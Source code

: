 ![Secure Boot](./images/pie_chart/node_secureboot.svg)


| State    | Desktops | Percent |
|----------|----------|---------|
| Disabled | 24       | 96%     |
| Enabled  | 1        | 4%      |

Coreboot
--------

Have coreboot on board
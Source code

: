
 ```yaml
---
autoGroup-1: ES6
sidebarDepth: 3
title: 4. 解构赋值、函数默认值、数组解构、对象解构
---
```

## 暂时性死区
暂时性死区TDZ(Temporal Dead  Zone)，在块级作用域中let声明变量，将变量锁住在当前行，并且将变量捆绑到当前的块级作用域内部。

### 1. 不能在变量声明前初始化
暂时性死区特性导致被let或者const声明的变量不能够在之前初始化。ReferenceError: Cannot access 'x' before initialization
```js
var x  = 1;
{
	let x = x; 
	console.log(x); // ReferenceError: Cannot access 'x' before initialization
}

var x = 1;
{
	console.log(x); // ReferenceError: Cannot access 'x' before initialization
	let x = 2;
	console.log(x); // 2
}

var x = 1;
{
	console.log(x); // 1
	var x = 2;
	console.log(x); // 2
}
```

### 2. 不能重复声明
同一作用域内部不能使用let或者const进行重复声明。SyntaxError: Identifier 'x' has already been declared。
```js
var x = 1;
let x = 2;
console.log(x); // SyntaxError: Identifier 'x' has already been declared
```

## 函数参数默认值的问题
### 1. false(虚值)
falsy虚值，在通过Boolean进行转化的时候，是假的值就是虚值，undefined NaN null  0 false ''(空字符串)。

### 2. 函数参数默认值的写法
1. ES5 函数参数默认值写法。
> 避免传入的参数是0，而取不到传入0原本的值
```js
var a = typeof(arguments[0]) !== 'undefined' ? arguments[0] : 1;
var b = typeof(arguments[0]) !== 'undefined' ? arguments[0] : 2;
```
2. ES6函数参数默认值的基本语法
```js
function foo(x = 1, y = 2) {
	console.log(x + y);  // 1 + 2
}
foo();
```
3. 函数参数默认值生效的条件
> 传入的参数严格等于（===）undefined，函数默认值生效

........

What the task requires - Each line of the entries where the string "false" occurs should be shown.

Written reply -
### 1. false(虚值)
falsy虚值，在通过Boolean进行转化的时候，是假的值就是虚值，undefined NaN null  0 false ''(空字符串)。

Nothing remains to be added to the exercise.